Chapter 18

325 15 0
                                    

Spencer's POV

I stared at the yellow tray in front of me, my frown growing with every second. I grew to hate the colour yellow the longer I stared at that tray. It can be such a bland, predictible colour. Why use it for the colour of a food tray? It makes me feel sick, to be honest. It tore away from the food I should be eating but chose not to.

"That party wiped you out, didn't it?" Lou's voice invaded the voices in my head. I met his blue eyes, not letting the expression on my face change.

"You could say that," I shrugged. I hadn't spoken to Sophia since the party on Friday and that day I avoided all eye contact that could've possibly been made. She sat in front of me but it honestly wouldn't have made any difference if she had been sitting next to me or wasn't even there at all. In all honesty, her actions at the party were the least of my worries. "I'm gonna go," I grabbed ahold of my tray and began to stand.
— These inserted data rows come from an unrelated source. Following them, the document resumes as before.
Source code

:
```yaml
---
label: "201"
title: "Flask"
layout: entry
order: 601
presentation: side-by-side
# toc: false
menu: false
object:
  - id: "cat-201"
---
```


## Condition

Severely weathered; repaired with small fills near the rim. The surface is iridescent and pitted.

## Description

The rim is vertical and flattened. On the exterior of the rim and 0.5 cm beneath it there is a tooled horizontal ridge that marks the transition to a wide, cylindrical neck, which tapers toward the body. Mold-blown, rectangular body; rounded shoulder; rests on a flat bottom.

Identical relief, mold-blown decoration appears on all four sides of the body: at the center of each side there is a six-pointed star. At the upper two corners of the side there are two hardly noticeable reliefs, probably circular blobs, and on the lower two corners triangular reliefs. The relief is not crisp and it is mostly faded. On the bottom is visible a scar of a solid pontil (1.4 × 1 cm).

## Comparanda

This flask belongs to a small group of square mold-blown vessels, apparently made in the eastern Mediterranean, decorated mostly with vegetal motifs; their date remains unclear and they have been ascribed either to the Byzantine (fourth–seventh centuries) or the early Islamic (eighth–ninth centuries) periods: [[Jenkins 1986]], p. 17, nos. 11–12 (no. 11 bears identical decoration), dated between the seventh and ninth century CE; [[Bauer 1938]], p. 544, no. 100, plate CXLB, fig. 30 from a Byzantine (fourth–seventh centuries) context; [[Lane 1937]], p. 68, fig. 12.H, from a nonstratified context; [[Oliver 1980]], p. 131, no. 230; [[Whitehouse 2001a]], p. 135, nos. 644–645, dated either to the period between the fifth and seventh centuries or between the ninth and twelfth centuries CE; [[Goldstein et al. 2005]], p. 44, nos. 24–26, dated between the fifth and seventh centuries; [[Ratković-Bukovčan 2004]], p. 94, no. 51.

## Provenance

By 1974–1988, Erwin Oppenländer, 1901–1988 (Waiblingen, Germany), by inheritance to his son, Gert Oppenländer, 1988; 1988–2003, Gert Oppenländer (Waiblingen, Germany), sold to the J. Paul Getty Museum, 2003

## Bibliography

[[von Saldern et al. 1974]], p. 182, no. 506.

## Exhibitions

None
"Spencer, wait," Sophia's voice stopped me. I looked at her for the first time that day and her eyes were full of sincerity and guilt. "I'm really sorry about Friday night. I can't even use me being drunk as an excuse, I had only had two drinks at the time. I wouldn't blame you if you never spoke to me again. What I did was just absolutely terrible, and I'm extremely sorry."

"No worries," I answered, standing from my seat. "He's all yours."

Her lips parted, wanting to respond but she was too confused to find words. The rest of the group looked between the two of us in confusion.

"What did we miss?" Louis asked.

"Ask Sophia," I told him. "Although you might not get much. She may not be one to kiss and tell." I turned away from the table and dodged the questioning stares from the rest of my peers.

The day went by slowly, and I instinctively went out the back door just to be disapointed, but unsurprised, when I didn't find that black car waiting for me. It was hard for me to believe we had honestly broken up. Being with him was all I had really known since I moved here. I can't really remember my schedule before him... I don't even think I had one.

Now I no longer had anything to look forward to at the end of the days or weeks. I no longer had that peace of mind that he'd be there when I needed him and the truth behind that tore me apart, bit by bit, piece by piece.

"Spencer," Niall grabbed onto my wrist after third period the next day and pulled me to a corner in the hall. Louis and Lottie stood with him and cornered me. "Sophia told us what happened at the party."

I smiled an obvious fake smile. "Great, good to know." I tried to walk past them but Niall gently pushed me back.

"We wanted to let you know that we're on your side, and we're here for you." He smiled a sad smile.

I looked at all of their faces, they all held worry and compassion. I sighed. "Listen, you can't be on my side because there are no sides. I honestly couldn't care less about the fact that Sophia shoved her tongue down my boyfriend's throat. I've moved on with my life. You guys should too." I slipped past the barrier they had created but they called me back, catching my attention.

"You don't mean that," Louis accused. "You've been totally out of it and I'm worried about you. We all are."

"It has nothing to do with Sophia." I promised, my voice becoming shaky. I was about to fall apart but I tried all I could to hold myself up.

"Then what the hell is going on? Your change in attitude is scaring me." Niall frowned.

A tear rolled down my cheek and that's all it took for my foundation to crack, causing my whole structure to fall. "Zayn broke up with me, okay?!" I snapped. "Are you happy now? You guys got what you want. Niall, you've been trying to break us up since the day I chose him over you like your life depended on us ending. And Louis, you've been complaining nonstop about how I spend 'oh, so much time with him'. Who knew it was a crime to hang out with your boyfriend? Sue me! Oh, and how could I forget, Lottie. You never wanted me running around with a 'murderer'. Well, you all got your wish! I guess all is fine and dandy! But don't worry, I'm really happy for you. Not everyone's wishes come true. How does it feel? I bet it feels like winning the lottery. Man, I wish I knew what that felt like!"